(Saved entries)
+ + +
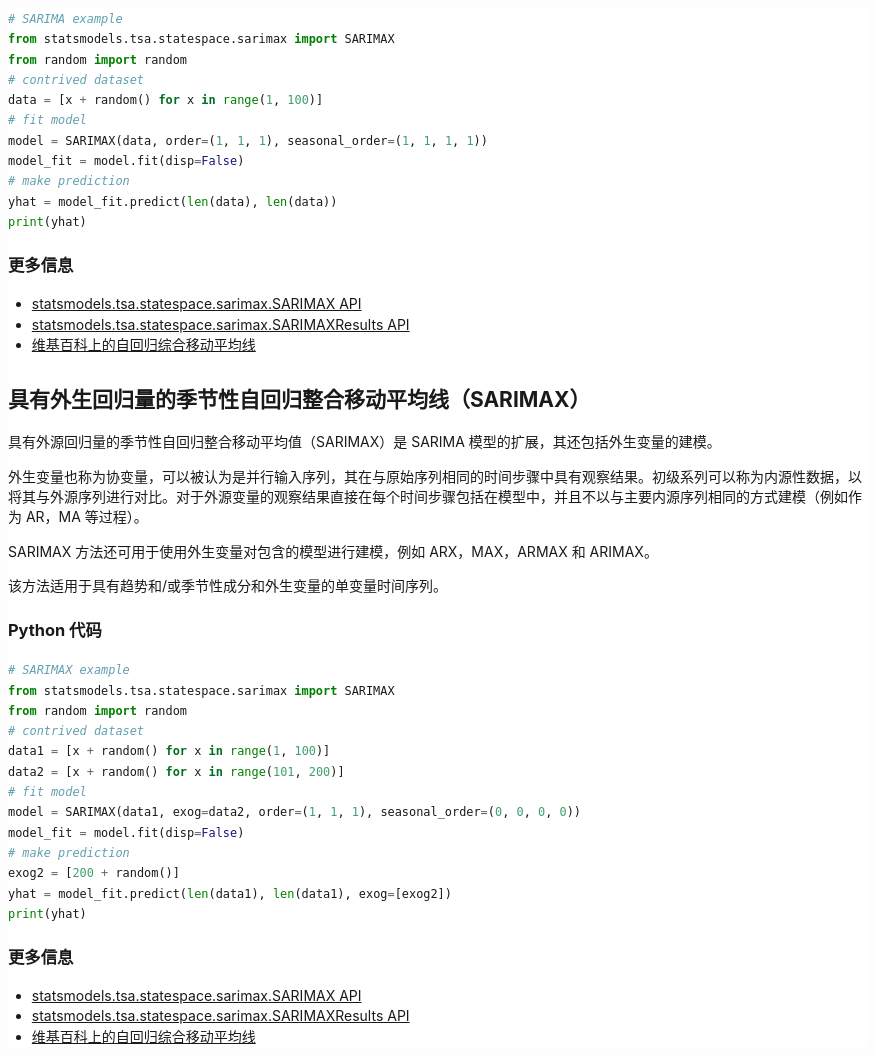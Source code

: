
 ```py
# SARIMA example
from statsmodels.tsa.statespace.sarimax import SARIMAX
from random import random
# contrived dataset
data = [x + random() for x in range(1, 100)]
# fit model
model = SARIMAX(data, order=(1, 1, 1), seasonal_order=(1, 1, 1, 1))
model_fit = model.fit(disp=False)
# make prediction
yhat = model_fit.predict(len(data), len(data))
print(yhat)
```

### 更多信息

*   [statsmodels.tsa.statespace.sarimax.SARIMAX API](http://www.statsmodels.org/dev/generated/statsmodels.tsa.statespace.sarimax.SARIMAX.html)
*   [statsmodels.tsa.statespace.sarimax.SARIMAXResults API](http://www.statsmodels.org/dev/generated/statsmodels.tsa.statespace.sarimax.SARIMAXResults.html)
*   [维基百科上的自回归综合移动平均线](https://en.wikipedia.org/wiki/Autoregressive_integrated_moving_average)

## 具有外生回归量的季节性自回归整合移动平均线（SARIMAX）

具有外源回归量的季节性自回归整合移动平均值（SARIMAX）是 SARIMA 模型的扩展，其还包括外生变量的建模。

外生变量也称为协变量，可以被认为是并行输入序列，其在与原始序列相同的时间步骤中具有观察结果。初级系列可以称为内源性数据，以将其与外源序列进行对比。对于外源变量的观察结果直接在每个时间步骤包括在模型中，并且不以与主要内源序列相同的方式建模（例如作为 AR，MA 等过程）。

SARIMAX 方法还可用于使用外生变量对包含的模型进行建模，例如 ARX，MAX，ARMAX 和 ARIMAX。

该方法适用于具有趋势和/或季节性成分和外生变量的单变量时间序列。

### Python 代码

```py
# SARIMAX example
from statsmodels.tsa.statespace.sarimax import SARIMAX
from random import random
# contrived dataset
data1 = [x + random() for x in range(1, 100)]
data2 = [x + random() for x in range(101, 200)]
# fit model
model = SARIMAX(data1, exog=data2, order=(1, 1, 1), seasonal_order=(0, 0, 0, 0))
model_fit = model.fit(disp=False)
# make prediction
exog2 = [200 + random()]
yhat = model_fit.predict(len(data1), len(data1), exog=[exog2])
print(yhat)
```

### 更多信息

*   [statsmodels.tsa.statespace.sarimax.SARIMAX API](http://www.statsmodels.org/dev/generated/statsmodels.tsa.statespace.sarimax.SARIMAX.html)
*   [statsmodels.tsa.statespace.sarimax.SARIMAXResults API](http://www.statsmodels.org/dev/generated/statsmodels.tsa.statespace.sarimax.SARIMAXResults.html)
*   [维基百科上的自回归综合移动平均线](https://en.wikipedia.org/wiki/Autoregressive_integrated_moving_average)
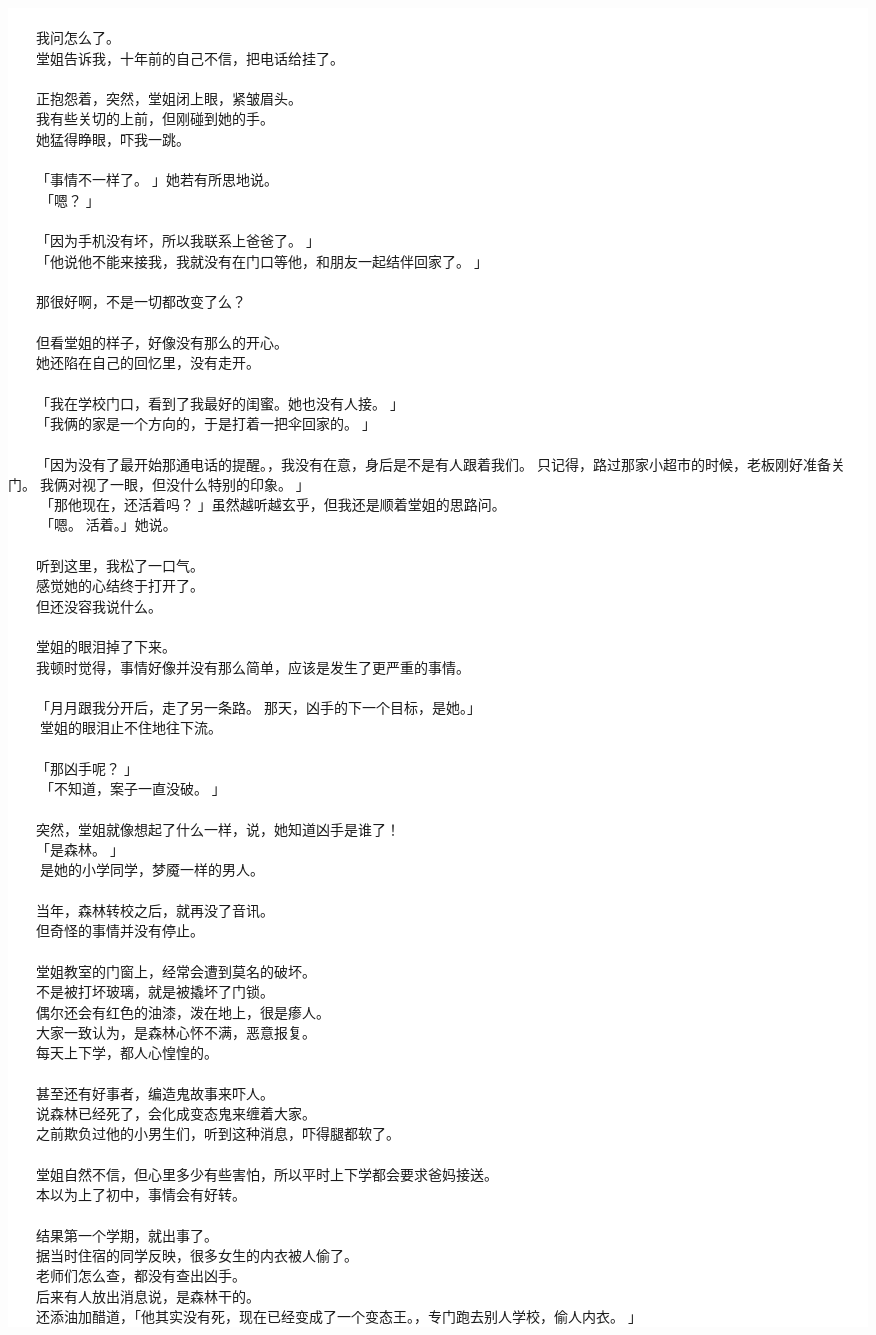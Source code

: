&emsp;&emsp;   
&emsp;&emsp;我问怎么了。   
&emsp;&emsp;堂姐告诉我，十年前的自己不信，把电话给挂了。   
&emsp;&emsp;   
&emsp;&emsp;正抱怨着，突然，堂姐闭上眼，紧皱眉头。   
&emsp;&emsp;我有些关切的上前，但刚碰到她的手。   
&emsp;&emsp;她猛得睁眼，吓我一跳。   
&emsp;&emsp;   
&emsp;&emsp;「事情不一样了。 」她若有所思地说。  
&emsp;&emsp; 「嗯？ 」  
&emsp;&emsp;   
&emsp;&emsp;「因为手机没有坏，所以我联系上爸爸了。 」  
&emsp;&emsp;「他说他不能来接我，我就没有在门口等他，和朋友一起结伴回家了。 」  
&emsp;&emsp;   
&emsp;&emsp;那很好啊，不是一切都改变了么？   
&emsp;&emsp;   
&emsp;&emsp;但看堂姐的样子，好像没有那么的开心。   
&emsp;&emsp;她还陷在自己的回忆里，没有走开。   
&emsp;&emsp;   
&emsp;&emsp;「我在学校门口，看到了我最好的闺蜜。她也没有人接。 」  
&emsp;&emsp;「我俩的家是一个方向的，于是打着一把伞回家的。 」  
&emsp;&emsp;   
&emsp;&emsp;「因为没有了最开始那通电话的提醒。，我没有在意，身后是不是有人跟着我们。 只记得，路过那家小超市的时候，老板刚好准备关门。 我俩对视了一眼，但没什么特别的印象。 」  
&emsp;&emsp; 「那他现在，还活着吗？ 」虽然越听越玄乎，但我还是顺着堂姐的思路问。   
&emsp;&emsp; 「嗯。 活着。」她说。  
&emsp;&emsp;   
&emsp;&emsp;听到这里，我松了一口气。   
&emsp;&emsp;感觉她的心结终于打开了。   
&emsp;&emsp;但还没容我说什么。   
&emsp;&emsp;   
&emsp;&emsp;堂姐的眼泪掉了下来。   
&emsp;&emsp;我顿时觉得，事情好像并没有那么简单，应该是发生了更严重的事情。   
&emsp;&emsp;   
&emsp;&emsp;「月月跟我分开后，走了另一条路。 那天，凶手的下一个目标，是她。」  
&emsp;&emsp; 堂姐的眼泪止不住地往下流。   
&emsp;&emsp;   
&emsp;&emsp;「那凶手呢？ 」  
&emsp;&emsp; 「不知道，案子一直没破。 」  
&emsp;&emsp;   
&emsp;&emsp;突然，堂姐就像想起了什么一样，说，她知道凶手是谁了！   
&emsp;&emsp;「是森林。 」  
&emsp;&emsp; 是她的小学同学，梦魇一样的男人。   
&emsp;&emsp;   
&emsp;&emsp;当年，森林转校之后，就再没了音讯。   
&emsp;&emsp;但奇怪的事情并没有停止。   
&emsp;&emsp;   
&emsp;&emsp;堂姐教室的门窗上，经常会遭到莫名的破坏。   
&emsp;&emsp;不是被打坏玻璃，就是被撬坏了门锁。   
&emsp;&emsp;偶尔还会有红色的油漆，泼在地上，很是瘆人。   
&emsp;&emsp;大家一致认为，是森林心怀不满，恶意报复。   
&emsp;&emsp;每天上下学，都人心惶惶的。   
&emsp;&emsp;   
&emsp;&emsp;甚至还有好事者，编造鬼故事来吓人。   
&emsp;&emsp;说森林已经死了，会化成变态鬼来缠着大家。   
&emsp;&emsp;之前欺负过他的小男生们，听到这种消息，吓得腿都软了。   
&emsp;&emsp;   
&emsp;&emsp;堂姐自然不信，但心里多少有些害怕，所以平时上下学都会要求爸妈接送。   
&emsp;&emsp;本以为上了初中，事情会有好转。   
&emsp;&emsp;   
&emsp;&emsp;结果第一个学期，就出事了。   
&emsp;&emsp;据当时住宿的同学反映，很多女生的内衣被人偷了。   
&emsp;&emsp;老师们怎么查，都没有查出凶手。   
&emsp;&emsp;后来有人放出消息说，是森林干的。   
&emsp;&emsp;还添油加醋道，「他其实没有死，现在已经变成了一个变态王。，专门跑去别人学校，偷人内衣。 」  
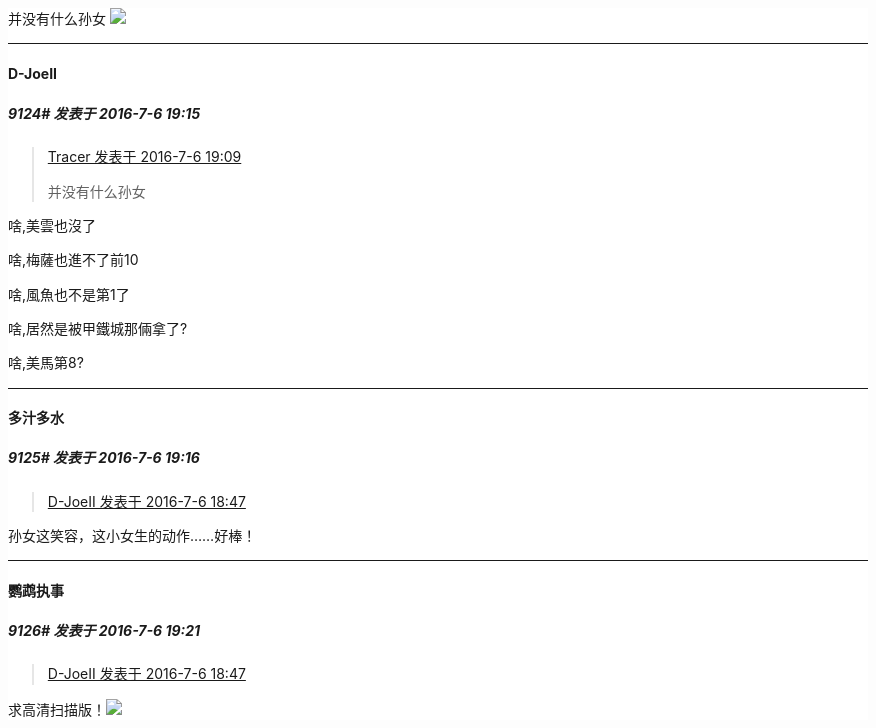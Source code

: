 


并没有什么孙女
<img src="http://ww1.sinaimg.cn/large/8252a54egw1f5ke8ljwl4j20dw0ij0w4.jpg" referrerpolicy="no-referrer">







*****

####  D-JoeII  
##### 9124#       发表于 2016-7-6 19:15



<blockquote><a href="httphttps://bbs.saraba1st.com/2b/forum.php?mod=redirect&amp;goto=findpost&amp;pid=32876816&amp;ptid=1066605" target="_blank">Tracer 发表于 2016-7-6 19:09</a>

并没有什么孙女</blockquote>
啥,美雲也沒了

啥,梅薩也進不了前10

啥,風魚也不是第1了

啥,居然是被甲鐵城那倆拿了?

啥,美馬第8?







*****

####  多汁多水  
##### 9125#       发表于 2016-7-6 19:16



<blockquote><a href="httphttps://bbs.saraba1st.com/2b/forum.php?mod=redirect&amp;amp;goto=findpost&amp;amp;pid=32876653&amp;amp;ptid=1066605" target="_blank">D-JoeII 发表于 2016-7-6 18:47</a></blockquote>
孙女这笑容，这小女生的动作……好棒！







*****

####  鹦鹉执事  
##### 9126#       发表于 2016-7-6 19:21



<blockquote><a href="httphttps://bbs.saraba1st.com/2b/forum.php?mod=redirect&amp;goto=findpost&amp;pid=32876653&amp;ptid=1066605" target="_blank">D-JoeII 发表于 2016-7-6 18:47</a></blockquote>
求高清扫描版！<img src="https://static.saraba1st.com/image/smiley/face/13.gif" referrerpolicy="no-referrer">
+ + +
Problem requirements:
Return the opening line of the data above and every line after it up to and including the line that holds "## 具有外生回归量的季节性自回归整合移动平均线（SARIMAX）"; pictures stay out.

Answer space:
Source code

:
 ```py
# SARIMA example
from statsmodels.tsa.statespace.sarimax import SARIMAX
from random import random
# contrived dataset
data = [x + random() for x in range(1, 100)]
# fit model
model = SARIMAX(data, order=(1, 1, 1), seasonal_order=(1, 1, 1, 1))
model_fit = model.fit(disp=False)
# make prediction
yhat = model_fit.predict(len(data), len(data))
print(yhat)
```

### 更多信息

*   [statsmodels.tsa.statespace.sarimax.SARIMAX API](http://www.statsmodels.org/dev/generated/statsmodels.tsa.statespace.sarimax.SARIMAX.html)
*   [statsmodels.tsa.statespace.sarimax.SARIMAXResults API](http://www.statsmodels.org/dev/generated/statsmodels.tsa.statespace.sarimax.SARIMAXResults.html)
*   [维基百科上的自回归综合移动平均线](https://en.wikipedia.org/wiki/Autoregressive_integrated_moving_average)

## 具有外生回归量的季节性自回归整合移动平均线（SARIMAX）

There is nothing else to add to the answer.